Motherhood is never something that I dreamed of for myself. I went through life as a teenager promising my parents that I would never have children and this even continued into adulthood. Unlike most of my friends, I never dreamed or even thought of having a child of my own. I had little contact with children and didn’t go out of my way to have any more. And then I hit the age of 30. I had a boyfriend at the time who did want to have children but I thought about my future life with him at home with children. I did not find it at all attractive and I got out of the relationship. Then I found myself a few years later actually thinking about children. I guess this is what people call the biological clock. I was amazed at myself. What is happening to me, I thought. And then the years went on and I met someone as this biological need had set itself inside of me and then voilah I was pregnant. This pregnancy took hold of me in a way that I could not understand in anyway. For something I had no interest in, for it to suddenly take over my life was completely incomprehensbile to me. Everything changed. I became avidly interested (obsessed??) in natural birth, so much so that I learnt a method of natural birthing called HypnoBirthing (The Mongan method) and then gave birth with this method and went onto train so as to be able to teach other mums how to give birth using this technique. Natural birth (alongside all things natural, including aromatherapy) became one of the greatest passions in my life. And then other things began to change. As my daughter grew a little, I became disinterested in teaching at a prestigious university and left to teach at a preschool and to have time to teach more HypnoBirthing classes and do more prenatal massages. I can’t imagine what my previous self would have thought about this, having a child and then going so far as to working with children! But I was a changed person, I had gone through the transformation of giving birth and nurturing that baby into childhood.
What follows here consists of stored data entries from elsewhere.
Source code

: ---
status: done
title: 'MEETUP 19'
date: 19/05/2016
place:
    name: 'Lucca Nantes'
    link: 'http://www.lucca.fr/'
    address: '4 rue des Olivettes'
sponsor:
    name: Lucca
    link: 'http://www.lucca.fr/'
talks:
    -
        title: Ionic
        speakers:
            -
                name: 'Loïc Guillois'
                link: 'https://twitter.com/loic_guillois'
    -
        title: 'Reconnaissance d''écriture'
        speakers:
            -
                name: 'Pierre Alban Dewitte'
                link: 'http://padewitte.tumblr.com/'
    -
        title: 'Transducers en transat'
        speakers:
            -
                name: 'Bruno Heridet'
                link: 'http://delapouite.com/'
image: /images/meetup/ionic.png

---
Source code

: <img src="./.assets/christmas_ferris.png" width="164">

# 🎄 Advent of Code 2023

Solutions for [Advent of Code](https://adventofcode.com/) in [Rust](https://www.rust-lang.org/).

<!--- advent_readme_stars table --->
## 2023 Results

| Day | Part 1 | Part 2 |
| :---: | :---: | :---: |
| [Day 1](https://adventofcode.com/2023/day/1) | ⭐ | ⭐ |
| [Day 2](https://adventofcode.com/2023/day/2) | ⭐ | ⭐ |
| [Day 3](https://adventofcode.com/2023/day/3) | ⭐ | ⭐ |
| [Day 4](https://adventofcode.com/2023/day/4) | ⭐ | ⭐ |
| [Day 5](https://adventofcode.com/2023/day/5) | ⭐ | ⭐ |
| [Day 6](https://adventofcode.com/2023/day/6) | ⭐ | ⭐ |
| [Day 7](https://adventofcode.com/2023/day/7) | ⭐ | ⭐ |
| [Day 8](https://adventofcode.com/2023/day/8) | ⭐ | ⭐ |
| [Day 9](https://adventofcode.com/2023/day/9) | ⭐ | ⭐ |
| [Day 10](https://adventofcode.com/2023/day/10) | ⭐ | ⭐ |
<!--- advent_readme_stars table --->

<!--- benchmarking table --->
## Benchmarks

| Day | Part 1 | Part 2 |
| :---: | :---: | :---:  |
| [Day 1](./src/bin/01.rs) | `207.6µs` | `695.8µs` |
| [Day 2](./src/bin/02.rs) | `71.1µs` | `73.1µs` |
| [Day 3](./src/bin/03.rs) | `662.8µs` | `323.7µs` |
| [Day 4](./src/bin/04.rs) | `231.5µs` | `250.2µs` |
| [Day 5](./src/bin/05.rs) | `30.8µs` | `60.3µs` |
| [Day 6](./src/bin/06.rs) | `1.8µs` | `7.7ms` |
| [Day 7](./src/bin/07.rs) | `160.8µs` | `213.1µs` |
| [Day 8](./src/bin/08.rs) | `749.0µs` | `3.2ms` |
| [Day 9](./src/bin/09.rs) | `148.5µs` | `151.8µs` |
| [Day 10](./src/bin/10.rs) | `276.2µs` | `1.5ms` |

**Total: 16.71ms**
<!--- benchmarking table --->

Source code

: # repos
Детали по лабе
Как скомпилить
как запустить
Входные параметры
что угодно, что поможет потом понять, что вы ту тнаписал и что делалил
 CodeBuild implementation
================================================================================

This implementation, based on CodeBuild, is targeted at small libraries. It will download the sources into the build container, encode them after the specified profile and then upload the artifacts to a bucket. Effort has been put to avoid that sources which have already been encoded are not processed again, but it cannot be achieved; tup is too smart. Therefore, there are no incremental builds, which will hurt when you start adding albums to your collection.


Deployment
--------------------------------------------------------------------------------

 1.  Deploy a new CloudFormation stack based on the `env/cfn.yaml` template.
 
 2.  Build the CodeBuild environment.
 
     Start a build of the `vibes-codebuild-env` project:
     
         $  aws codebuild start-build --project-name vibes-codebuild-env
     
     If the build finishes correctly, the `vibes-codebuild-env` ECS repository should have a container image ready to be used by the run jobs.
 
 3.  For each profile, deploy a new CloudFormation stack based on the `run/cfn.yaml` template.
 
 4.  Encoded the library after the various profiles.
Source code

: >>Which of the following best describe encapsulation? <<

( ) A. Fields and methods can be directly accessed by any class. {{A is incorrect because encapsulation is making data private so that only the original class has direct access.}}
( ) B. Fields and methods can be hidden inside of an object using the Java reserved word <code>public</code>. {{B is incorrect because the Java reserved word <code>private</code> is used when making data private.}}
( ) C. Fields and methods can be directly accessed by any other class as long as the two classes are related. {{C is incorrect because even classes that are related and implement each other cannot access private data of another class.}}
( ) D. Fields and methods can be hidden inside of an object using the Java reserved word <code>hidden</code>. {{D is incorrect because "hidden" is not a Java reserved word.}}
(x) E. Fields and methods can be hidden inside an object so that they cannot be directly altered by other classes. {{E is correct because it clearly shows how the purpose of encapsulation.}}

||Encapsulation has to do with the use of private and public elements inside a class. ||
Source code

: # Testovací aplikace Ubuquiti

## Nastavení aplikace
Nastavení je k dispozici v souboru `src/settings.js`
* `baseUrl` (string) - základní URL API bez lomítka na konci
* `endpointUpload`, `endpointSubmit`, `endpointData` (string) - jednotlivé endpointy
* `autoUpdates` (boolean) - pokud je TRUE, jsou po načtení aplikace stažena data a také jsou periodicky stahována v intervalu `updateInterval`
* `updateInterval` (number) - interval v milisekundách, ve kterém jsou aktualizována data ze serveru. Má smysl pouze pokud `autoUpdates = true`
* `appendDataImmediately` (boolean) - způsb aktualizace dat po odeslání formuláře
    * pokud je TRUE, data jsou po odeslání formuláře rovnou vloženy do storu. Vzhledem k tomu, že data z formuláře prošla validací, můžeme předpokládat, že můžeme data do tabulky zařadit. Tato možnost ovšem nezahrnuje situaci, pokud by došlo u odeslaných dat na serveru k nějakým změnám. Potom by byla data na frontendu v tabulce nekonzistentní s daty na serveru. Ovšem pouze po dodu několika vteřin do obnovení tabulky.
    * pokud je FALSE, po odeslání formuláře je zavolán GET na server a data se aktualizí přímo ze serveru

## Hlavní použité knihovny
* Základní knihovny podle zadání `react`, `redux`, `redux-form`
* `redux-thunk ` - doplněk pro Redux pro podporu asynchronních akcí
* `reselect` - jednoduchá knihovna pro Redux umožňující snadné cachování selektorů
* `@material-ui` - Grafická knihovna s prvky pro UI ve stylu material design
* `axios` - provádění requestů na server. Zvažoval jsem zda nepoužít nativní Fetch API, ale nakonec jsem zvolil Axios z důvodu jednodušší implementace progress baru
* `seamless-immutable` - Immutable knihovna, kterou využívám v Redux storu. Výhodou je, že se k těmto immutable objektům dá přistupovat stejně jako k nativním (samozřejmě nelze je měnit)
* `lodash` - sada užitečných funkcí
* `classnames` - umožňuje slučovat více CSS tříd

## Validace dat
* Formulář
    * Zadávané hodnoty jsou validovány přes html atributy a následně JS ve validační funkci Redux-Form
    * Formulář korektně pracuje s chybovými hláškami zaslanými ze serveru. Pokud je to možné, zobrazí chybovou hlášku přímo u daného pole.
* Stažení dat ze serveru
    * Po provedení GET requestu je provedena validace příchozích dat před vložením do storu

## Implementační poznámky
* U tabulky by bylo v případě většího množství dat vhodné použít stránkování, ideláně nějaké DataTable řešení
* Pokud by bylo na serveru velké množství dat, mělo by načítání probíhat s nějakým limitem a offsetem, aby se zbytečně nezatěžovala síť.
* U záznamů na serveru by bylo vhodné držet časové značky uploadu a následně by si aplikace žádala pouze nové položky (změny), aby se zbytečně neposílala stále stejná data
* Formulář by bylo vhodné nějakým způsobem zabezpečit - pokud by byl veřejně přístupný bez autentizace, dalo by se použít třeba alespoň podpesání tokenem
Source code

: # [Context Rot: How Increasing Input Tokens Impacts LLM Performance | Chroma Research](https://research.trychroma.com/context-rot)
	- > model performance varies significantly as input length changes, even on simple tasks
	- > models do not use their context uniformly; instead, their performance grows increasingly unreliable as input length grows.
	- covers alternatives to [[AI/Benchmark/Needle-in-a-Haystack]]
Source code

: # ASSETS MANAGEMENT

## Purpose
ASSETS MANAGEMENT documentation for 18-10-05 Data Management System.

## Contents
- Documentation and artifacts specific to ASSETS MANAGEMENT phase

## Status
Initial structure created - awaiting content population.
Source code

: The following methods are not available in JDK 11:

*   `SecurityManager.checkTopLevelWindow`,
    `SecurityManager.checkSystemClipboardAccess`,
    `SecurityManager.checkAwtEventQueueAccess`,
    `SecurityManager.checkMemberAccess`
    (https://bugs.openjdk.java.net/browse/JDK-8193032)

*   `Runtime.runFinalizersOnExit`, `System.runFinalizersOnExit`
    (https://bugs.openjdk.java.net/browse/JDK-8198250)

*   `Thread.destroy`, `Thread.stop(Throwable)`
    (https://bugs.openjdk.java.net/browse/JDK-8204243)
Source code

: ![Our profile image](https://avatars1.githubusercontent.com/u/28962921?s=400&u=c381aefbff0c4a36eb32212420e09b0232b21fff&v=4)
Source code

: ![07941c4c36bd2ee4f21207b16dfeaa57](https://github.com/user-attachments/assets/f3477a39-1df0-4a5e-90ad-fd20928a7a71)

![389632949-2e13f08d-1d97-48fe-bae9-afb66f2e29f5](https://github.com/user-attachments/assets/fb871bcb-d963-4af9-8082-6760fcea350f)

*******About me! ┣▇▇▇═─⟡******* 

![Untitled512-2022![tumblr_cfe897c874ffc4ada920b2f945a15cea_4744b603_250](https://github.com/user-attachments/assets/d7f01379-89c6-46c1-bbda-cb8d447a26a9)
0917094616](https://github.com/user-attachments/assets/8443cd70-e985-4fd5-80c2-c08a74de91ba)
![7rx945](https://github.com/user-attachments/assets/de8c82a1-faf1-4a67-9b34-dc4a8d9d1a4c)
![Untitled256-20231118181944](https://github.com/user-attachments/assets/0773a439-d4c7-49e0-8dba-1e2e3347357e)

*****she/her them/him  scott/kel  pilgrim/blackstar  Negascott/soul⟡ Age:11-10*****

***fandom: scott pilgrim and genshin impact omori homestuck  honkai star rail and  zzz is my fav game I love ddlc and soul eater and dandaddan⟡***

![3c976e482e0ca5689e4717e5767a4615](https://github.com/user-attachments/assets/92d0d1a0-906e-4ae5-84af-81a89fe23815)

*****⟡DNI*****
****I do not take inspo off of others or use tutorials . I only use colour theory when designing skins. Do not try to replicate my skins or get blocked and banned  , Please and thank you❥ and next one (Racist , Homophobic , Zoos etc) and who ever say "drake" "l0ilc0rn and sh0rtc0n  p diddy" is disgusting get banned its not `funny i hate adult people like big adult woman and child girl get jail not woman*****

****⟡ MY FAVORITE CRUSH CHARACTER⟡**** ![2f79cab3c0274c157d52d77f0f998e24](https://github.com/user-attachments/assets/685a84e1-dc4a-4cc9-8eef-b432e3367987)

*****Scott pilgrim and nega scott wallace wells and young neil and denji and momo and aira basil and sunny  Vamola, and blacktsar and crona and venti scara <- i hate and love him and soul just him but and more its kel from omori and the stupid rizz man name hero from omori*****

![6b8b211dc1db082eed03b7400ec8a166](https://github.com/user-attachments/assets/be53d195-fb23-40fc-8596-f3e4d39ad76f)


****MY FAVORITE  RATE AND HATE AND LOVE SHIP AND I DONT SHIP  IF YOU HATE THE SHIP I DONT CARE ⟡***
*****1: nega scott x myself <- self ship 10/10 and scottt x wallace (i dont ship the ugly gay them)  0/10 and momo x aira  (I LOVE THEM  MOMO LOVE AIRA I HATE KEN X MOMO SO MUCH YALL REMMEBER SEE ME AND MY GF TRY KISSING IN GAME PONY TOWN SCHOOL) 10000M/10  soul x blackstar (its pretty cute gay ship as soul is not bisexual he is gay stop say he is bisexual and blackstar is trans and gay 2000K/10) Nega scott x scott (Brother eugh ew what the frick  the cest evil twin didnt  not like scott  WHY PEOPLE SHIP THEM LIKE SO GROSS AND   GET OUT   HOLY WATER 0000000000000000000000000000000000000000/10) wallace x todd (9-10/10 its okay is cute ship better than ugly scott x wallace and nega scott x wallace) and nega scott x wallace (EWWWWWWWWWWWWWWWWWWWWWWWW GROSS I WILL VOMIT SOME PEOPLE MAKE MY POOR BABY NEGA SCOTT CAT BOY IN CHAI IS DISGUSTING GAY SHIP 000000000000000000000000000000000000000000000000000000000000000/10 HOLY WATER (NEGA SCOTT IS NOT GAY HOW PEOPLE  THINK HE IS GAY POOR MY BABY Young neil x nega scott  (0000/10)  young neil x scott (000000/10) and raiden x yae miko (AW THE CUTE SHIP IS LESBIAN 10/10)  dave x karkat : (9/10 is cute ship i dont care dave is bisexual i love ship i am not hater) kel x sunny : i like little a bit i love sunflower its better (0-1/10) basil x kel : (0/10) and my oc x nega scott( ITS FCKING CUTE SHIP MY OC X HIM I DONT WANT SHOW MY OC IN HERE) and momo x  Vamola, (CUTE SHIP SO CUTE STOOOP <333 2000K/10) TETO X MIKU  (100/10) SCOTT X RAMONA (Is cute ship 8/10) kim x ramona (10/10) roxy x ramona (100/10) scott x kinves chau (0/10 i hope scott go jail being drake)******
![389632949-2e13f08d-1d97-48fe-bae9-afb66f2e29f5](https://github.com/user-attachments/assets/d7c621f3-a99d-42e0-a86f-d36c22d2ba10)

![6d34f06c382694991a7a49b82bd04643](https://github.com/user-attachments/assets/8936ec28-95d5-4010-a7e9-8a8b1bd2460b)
It is truly amazing how childbirth and raising a child transforms a woman. I also found myself wanting to move out of the city and move to a more rural place, which was also something I promised myself I would never do as I was raised on a farm in a rural setting. But how does this transformation take place? Is it biological? All those hormones which start coursing through your veins with the beginning of pregnancy? Is it genetic? Is it just psychological?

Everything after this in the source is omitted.